We performed a meta-analysis of trials which compares fluoropyrimidine (5-FU or capecitabine)-based versus oxaliplatin-added chemotherapy regimens in an adjuvant setting. We found four randomized controlled trials, in which the results differed among studies. These meta-analysis results showed adding oxaliplatin in adjuvant setting improved locoregional (HR 0.64, 95% CI 0.48–0.86) and future metastatic control rates (HR 0.82, 95% CI 0.71–0.95). These results lead to a better DFS with an HR of 0.85 (0.74–0.97) in the oxaliplatin-added arm. Overall, DFS benefits do not translate into OS benefits. The South Korean ADORE trial showed improved OS as well as DFS in the oxaliplatin-added group [11, 12]. This seems mainly to be because of the difference in inclusion criteria. Compared to the other three studies, which include clinical stage II or III rectal cancer patients, the ADORE trial only includes pathologically confirmed T3-4 or N + patients following preoperative CRT (ypT3-4 or ypN +). This led to a relatively poor treatment outcome (62.9% 3-year DFS) in the fluorouracil-based group. In our meta-analysis, the compliance rate was similar, and overall, grade 3 or higher acute complication rates did not differ between these groups. However, more grade 3 or worse diarrhea and grade 2 or worse neuropathy were found in the oxaliplatin-added group. Based on our meta-analysis results, it seems adding oxaliplatin in an adjuvant setting is an acceptable treatment option.

The limitation of our study is the small number of randomized trials included. Although the quality of included trials was not low, the large patient number of CAO/RAO/AIO-04 trials could make the result lean to one side. In addition, the reported toxicity outcomes were diverse among studies. So it is difficult to clearly analyze toxicity outcomes [26]. The PETACC-6 study did not report the hematologic toxicity rate [16]. Although it is generally known that adding oxaliplatin can increase diarrhea, stomatitis, neutropenia, or neuropathy [25], these seemed to be manageable in all included randomized studies.

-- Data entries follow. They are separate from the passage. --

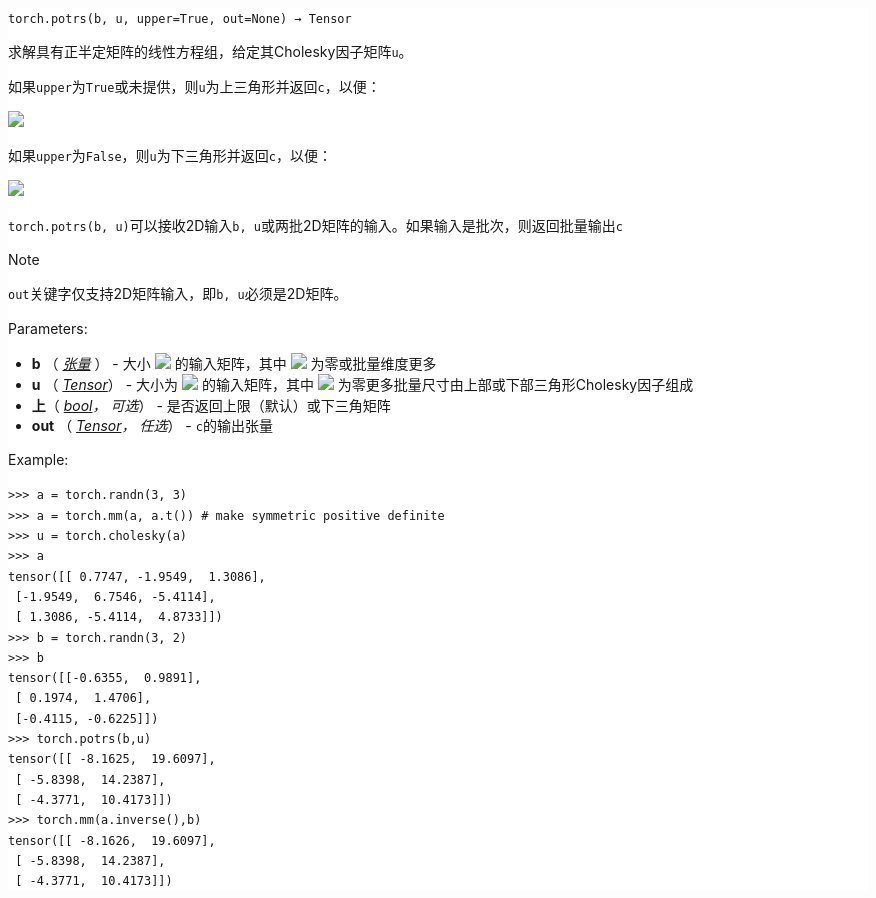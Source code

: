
 ```
torch.potrs(b, u, upper=True, out=None) → Tensor
```

求解具有正半定矩阵的线性方程组，给定其Cholesky因子矩阵`u`。

如果`upper`为`True`或未提供，则`u`为上三角形并返回`c`，以便：

[![](/apachecn/pytorch-doc-zh/raw/master/docs/1.0/img/886788a09088ffab8386053266129b3c.jpg)](/apachecn/pytorch-doc-zh/blob/master/docs/1.0/img/886788a09088ffab8386053266129b3c.jpg)

如果`upper`为`False`，则`u`为下三角形并返回`c`，以便：

[![](/apachecn/pytorch-doc-zh/raw/master/docs/1.0/img/17f8916876d295a6aef6f97efbae20d5.jpg)](/apachecn/pytorch-doc-zh/blob/master/docs/1.0/img/17f8916876d295a6aef6f97efbae20d5.jpg)

`torch.potrs(b, u)`可以接收2D输入`b, u`或两批2D矩阵的输入。如果输入是批次，则返回批量输出`c`

Note

`out`关键字仅支持2D矩阵输入，即`b, u`必须是2D矩阵。

Parameters:

*   **b** （ [_张量_](/apachecn/pytorch-doc-zh/blob/master/docs/1.0/tensors.html#torch.Tensor "torch.Tensor") ） - 大小 [![](/apachecn/pytorch-doc-zh/raw/master/docs/1.0/img/d9795910f977049c4df2084f47c592ed.jpg)](/apachecn/pytorch-doc-zh/blob/master/docs/1.0/img/d9795910f977049c4df2084f47c592ed.jpg) 的输入矩阵，其中 [![](/apachecn/pytorch-doc-zh/raw/master/docs/1.0/img/28ec51e742166ea3400be6e7343bbfa5.jpg)](/apachecn/pytorch-doc-zh/blob/master/docs/1.0/img/28ec51e742166ea3400be6e7343bbfa5.jpg) 为零或批量维度更多
*   **u** （ [_Tensor_](/apachecn/pytorch-doc-zh/blob/master/docs/1.0/tensors.html#torch.Tensor "torch.Tensor")） - 大小为 [![](/apachecn/pytorch-doc-zh/raw/master/docs/1.0/img/494aaae2a24df44c813ce87b9f21d745.jpg)](/apachecn/pytorch-doc-zh/blob/master/docs/1.0/img/494aaae2a24df44c813ce87b9f21d745.jpg) 的输入矩阵，其中 [![](/apachecn/pytorch-doc-zh/raw/master/docs/1.0/img/28ec51e742166ea3400be6e7343bbfa5.jpg)](/apachecn/pytorch-doc-zh/blob/master/docs/1.0/img/28ec51e742166ea3400be6e7343bbfa5.jpg) 为零更多批量尺寸由上部或下部三角形Cholesky因子组成
*   **上**（ [_bool_](https://docs.python.org/3/library/functions.html#bool "(in Python v3.7)")_，_ _可选_） - 是否返回上限（默认）或下三角矩阵
*   **out** （ [_Tensor_](/apachecn/pytorch-doc-zh/blob/master/docs/1.0/tensors.html#torch.Tensor "torch.Tensor")_，_ _任选_） - `c`的输出张量

Example:

```
>>> a = torch.randn(3, 3)
>>> a = torch.mm(a, a.t()) # make symmetric positive definite
>>> u = torch.cholesky(a)
>>> a
tensor([[ 0.7747, -1.9549,  1.3086],
 [-1.9549,  6.7546, -5.4114],
 [ 1.3086, -5.4114,  4.8733]])
>>> b = torch.randn(3, 2)
>>> b
tensor([[-0.6355,  0.9891],
 [ 0.1974,  1.4706],
 [-0.4115, -0.6225]])
>>> torch.potrs(b,u)
tensor([[ -8.1625,  19.6097],
 [ -5.8398,  14.2387],
 [ -4.3771,  10.4173]])
>>> torch.mm(a.inverse(),b)
tensor([[ -8.1626,  19.6097],
 [ -5.8398,  14.2387],
 [ -4.3771,  10.4173]])

```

Some meta-analyses comparing oncologic outcomes for 5-FU based- and oxaliplatin based-regimens in rectal cancer have been reported [27,28,29]. Although their results were similar to those of our study, the included trials were different to those of ours. Zheng et al. [27] and Yang et al. [28] included STAR-01, ACCORD-12, and NSABP-R04 trial which used oxaliplatin only in the preoperative setting, not in the adjuvant one. Zhao et al. [29] did not include the FOWARC, and the literature search was just limited by 2014. The final results of PETACC-6 included in our meta-analysis was published in 2021 [16]. Thus, more precise and updated data were analyzed comprehensively in our study.

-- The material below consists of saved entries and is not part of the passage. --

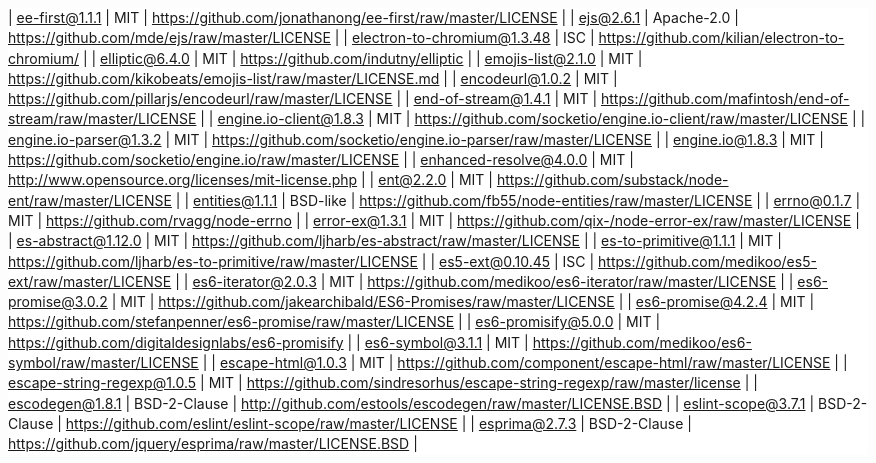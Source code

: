 | ee-first@1.1.1                                 | MIT                                 | https://github.com/jonathanong/ee-first/raw/master/LICENSE                                                            |
| ejs@2.6.1                                      | Apache-2.0                          | https://github.com/mde/ejs/raw/master/LICENSE                                                                         |
| electron-to-chromium@1.3.48                    | ISC                                 | https://github.com/kilian/electron-to-chromium/                                                                       |
| elliptic@6.4.0                                 | MIT                                 | https://github.com/indutny/elliptic                                                                                   |
| emojis-list@2.1.0                              | MIT                                 | https://github.com/kikobeats/emojis-list/raw/master/LICENSE.md                                                        |
| encodeurl@1.0.2                                | MIT                                 | https://github.com/pillarjs/encodeurl/raw/master/LICENSE                                                              |
| end-of-stream@1.4.1                            | MIT                                 | https://github.com/mafintosh/end-of-stream/raw/master/LICENSE                                                         |
| engine.io-client@1.8.3                         | MIT                                 | https://github.com/socketio/engine.io-client/raw/master/LICENSE                                                       |
| engine.io-parser@1.3.2                         | MIT                                 | https://github.com/socketio/engine.io-parser/raw/master/LICENSE                                                       |
| engine.io@1.8.3                                | MIT                                 | https://github.com/socketio/engine.io/raw/master/LICENSE                                                              |
| enhanced-resolve@4.0.0                         | MIT                                 | http://www.opensource.org/licenses/mit-license.php                                                                    |
| ent@2.2.0                                      | MIT                                 | https://github.com/substack/node-ent/raw/master/LICENSE                                                               |
| entities@1.1.1                                 | BSD-like                            | https://github.com/fb55/node-entities/raw/master/LICENSE                                                              |
| errno@0.1.7                                    | MIT                                 | https://github.com/rvagg/node-errno                                                                                   |
| error-ex@1.3.1                                 | MIT                                 | https://github.com/qix-/node-error-ex/raw/master/LICENSE                                                              |
| es-abstract@1.12.0                             | MIT                                 | https://github.com/ljharb/es-abstract/raw/master/LICENSE                                                              |
| es-to-primitive@1.1.1                          | MIT                                 | https://github.com/ljharb/es-to-primitive/raw/master/LICENSE                                                          |
| es5-ext@0.10.45                                | ISC                                 | https://github.com/medikoo/es5-ext/raw/master/LICENSE                                                                 |
| es6-iterator@2.0.3                             | MIT                                 | https://github.com/medikoo/es6-iterator/raw/master/LICENSE                                                            |
| es6-promise@3.0.2                              | MIT                                 | https://github.com/jakearchibald/ES6-Promises/raw/master/LICENSE                                                      |
| es6-promise@4.2.4                              | MIT                                 | https://github.com/stefanpenner/es6-promise/raw/master/LICENSE                                                        |
| es6-promisify@5.0.0                            | MIT                                 | https://github.com/digitaldesignlabs/es6-promisify                                                                    |
| es6-symbol@3.1.1                               | MIT                                 | https://github.com/medikoo/es6-symbol/raw/master/LICENSE                                                              |
| escape-html@1.0.3                              | MIT                                 | https://github.com/component/escape-html/raw/master/LICENSE                                                           |
| escape-string-regexp@1.0.5                     | MIT                                 | https://github.com/sindresorhus/escape-string-regexp/raw/master/license                                               |
| escodegen@1.8.1                                | BSD-2-Clause                        | http://github.com/estools/escodegen/raw/master/LICENSE.BSD                                                            |
| eslint-scope@3.7.1                             | BSD-2-Clause                        | https://github.com/eslint/eslint-scope/raw/master/LICENSE                                                             |
| esprima@2.7.3                                  | BSD-2-Clause                        | https://github.com/jquery/esprima/raw/master/LICENSE.BSD                                                              |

Oxaliplatin-based postoperative adjuvant chemotherapy rather than fluorouracil-based chemotherapy in rectal cancer after preoperative CRT and curative surgery is significantly associated with increased disease-free survival with similar toxicity. Our results might be helpful to clinicians who need to decide on an adjuvant treatment regimen.